Vitally, retailers need an incentive to actually use your app. If there’s no real benefit to them, they simply won’t bother. Think about the value you’re offering to sales channel users – what do they stand to gain?
This could be a direct financial incentive. This could mean free POS materials or products, but
most commonly a voucher for ordering more stock at a lower price. This is a win-win situation, as retailers get a solid reason to use the app, and the FMCG brand gets more orders of their product.
Alternatively, there are softer incentives – for example, making sure the app’s functionality offers something that can’t be found elsewhere. Impartial advice can be particularly valuable in this regard. If you can share research that advises retailers on pricing, stock levels or shelving, not just for your brand but the full product category, they’ll have a reason to pick up the app – and likely remember your brand as an active contributor to their business.
Once you’ve convinced retailers that your app is worth picking up, you need to consider the user experience. Be aware that you’re competing for attention as much as you would be in the app stores. These aren’t necessarily users who make heavy use of apps for work flow, and so they won’t be comparing the user experience to other sales apps – but the best-in-class consumer apps and games we’re all familiar with.
In fact, competition might be especially strict, because of the number of brands out there who have their own apps. This leads to fragmentation, and it can be hard to convince a retailer that they need an app for every single brand they stock.
To overcome this, make sure you’ve taken all aspects of best practice into account for your app. Consider customising the experience based on the user and their specific needs, and incorporating dynamic information such as live pricing updates. And once the app is out the door, it’s important to continue supporting the app, both to make sure it stays functional and also keeps up to date with the evolving needs, of both users and your business objectives.
It also helps if your app is flexible, and doesn’t just cover a single product. We work with field sales agency McCurrach, which represents a wider number of brands. This means they can provide digital solutions to retailers without bombarding them with an endless number of apps.

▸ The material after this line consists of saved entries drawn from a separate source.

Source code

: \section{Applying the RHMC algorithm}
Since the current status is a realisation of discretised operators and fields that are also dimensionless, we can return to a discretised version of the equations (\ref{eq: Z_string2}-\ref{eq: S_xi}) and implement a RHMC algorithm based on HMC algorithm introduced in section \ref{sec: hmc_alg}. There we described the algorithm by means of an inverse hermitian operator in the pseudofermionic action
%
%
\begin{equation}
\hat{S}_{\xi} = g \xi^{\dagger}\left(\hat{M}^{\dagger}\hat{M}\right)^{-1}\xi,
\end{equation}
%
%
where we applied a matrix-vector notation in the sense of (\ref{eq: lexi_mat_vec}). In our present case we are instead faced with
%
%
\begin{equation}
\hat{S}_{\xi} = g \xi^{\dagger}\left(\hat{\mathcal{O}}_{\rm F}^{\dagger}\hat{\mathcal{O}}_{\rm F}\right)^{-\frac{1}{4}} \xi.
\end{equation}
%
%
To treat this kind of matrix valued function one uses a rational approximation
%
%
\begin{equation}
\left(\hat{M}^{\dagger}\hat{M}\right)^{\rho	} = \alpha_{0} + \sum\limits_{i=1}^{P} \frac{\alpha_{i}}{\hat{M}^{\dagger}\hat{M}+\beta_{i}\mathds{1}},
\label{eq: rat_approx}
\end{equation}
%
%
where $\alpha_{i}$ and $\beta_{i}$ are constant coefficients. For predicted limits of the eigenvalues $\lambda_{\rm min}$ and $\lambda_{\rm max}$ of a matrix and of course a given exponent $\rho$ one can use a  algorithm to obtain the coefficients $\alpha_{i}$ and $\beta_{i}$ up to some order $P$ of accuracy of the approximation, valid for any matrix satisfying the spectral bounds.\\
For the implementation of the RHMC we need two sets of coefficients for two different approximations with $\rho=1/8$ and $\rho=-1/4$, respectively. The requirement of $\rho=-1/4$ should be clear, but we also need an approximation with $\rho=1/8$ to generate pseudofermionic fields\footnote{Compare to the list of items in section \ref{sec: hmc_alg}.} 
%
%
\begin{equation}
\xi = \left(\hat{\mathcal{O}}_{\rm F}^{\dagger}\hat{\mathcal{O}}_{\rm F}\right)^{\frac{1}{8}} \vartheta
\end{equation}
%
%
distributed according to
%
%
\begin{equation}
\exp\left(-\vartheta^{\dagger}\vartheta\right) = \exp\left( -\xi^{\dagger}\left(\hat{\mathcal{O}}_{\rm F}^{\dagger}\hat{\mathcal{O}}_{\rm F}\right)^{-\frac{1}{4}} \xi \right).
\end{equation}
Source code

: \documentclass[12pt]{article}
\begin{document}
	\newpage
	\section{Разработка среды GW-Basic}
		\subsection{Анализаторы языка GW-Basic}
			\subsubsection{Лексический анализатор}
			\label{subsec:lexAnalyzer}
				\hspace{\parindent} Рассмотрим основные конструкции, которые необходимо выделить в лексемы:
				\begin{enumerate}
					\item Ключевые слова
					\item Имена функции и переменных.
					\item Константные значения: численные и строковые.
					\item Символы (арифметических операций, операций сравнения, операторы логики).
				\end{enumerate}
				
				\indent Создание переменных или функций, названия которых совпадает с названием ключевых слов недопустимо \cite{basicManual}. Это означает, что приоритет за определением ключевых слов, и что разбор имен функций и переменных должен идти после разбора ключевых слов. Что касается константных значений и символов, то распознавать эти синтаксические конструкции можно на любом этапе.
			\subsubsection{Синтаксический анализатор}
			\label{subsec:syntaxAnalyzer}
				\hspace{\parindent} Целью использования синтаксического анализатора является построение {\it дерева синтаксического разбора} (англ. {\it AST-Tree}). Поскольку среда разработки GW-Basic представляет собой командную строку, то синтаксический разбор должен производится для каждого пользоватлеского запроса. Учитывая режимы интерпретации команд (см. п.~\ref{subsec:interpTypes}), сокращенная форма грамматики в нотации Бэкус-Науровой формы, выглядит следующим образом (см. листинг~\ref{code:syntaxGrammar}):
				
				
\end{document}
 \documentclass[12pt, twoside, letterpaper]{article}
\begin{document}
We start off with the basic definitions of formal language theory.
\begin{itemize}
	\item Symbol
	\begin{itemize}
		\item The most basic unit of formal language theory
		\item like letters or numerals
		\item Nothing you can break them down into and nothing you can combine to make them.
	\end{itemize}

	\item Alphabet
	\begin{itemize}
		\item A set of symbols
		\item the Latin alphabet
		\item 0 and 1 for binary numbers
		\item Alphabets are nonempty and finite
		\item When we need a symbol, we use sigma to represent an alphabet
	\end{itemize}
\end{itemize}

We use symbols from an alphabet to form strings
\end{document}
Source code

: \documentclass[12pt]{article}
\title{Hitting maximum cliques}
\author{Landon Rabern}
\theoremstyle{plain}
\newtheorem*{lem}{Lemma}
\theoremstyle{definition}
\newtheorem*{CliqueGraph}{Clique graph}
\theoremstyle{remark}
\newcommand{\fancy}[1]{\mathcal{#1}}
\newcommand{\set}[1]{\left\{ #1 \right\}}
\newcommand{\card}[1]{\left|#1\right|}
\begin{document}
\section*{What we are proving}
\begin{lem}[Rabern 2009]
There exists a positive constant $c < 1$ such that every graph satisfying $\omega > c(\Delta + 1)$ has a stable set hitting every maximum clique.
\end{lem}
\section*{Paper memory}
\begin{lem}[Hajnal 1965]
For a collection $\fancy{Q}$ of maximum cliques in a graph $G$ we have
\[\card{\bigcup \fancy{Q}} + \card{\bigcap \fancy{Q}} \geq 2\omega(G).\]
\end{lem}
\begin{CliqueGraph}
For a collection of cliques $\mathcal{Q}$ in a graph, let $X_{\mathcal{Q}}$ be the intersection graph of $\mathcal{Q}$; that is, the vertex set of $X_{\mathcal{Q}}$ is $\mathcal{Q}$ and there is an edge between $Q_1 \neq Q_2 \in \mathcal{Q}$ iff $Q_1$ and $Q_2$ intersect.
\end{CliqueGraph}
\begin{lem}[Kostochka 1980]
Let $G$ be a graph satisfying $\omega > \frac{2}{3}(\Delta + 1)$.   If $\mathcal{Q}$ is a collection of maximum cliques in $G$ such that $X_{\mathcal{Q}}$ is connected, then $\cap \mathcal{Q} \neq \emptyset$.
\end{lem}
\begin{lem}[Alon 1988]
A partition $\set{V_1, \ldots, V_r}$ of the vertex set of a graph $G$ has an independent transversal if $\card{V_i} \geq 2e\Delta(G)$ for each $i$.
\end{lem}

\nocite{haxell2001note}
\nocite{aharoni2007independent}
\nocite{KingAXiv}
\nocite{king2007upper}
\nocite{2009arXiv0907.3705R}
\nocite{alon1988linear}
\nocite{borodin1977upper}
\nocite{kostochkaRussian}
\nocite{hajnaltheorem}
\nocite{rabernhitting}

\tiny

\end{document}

“Apps can be a great solution for retailers, but it’s vital to consider what the use case is, and what value you’re offering,” says Gordon Neil, Development Director at McCurrach. “We have looked at user experience with PocketApp to make sure we come up with a solution that retailers actively want to use, beyond launch and on an ongoing basis. Achieving that means thinking about the end user and their needs, just as you would with a consumer-facing app.”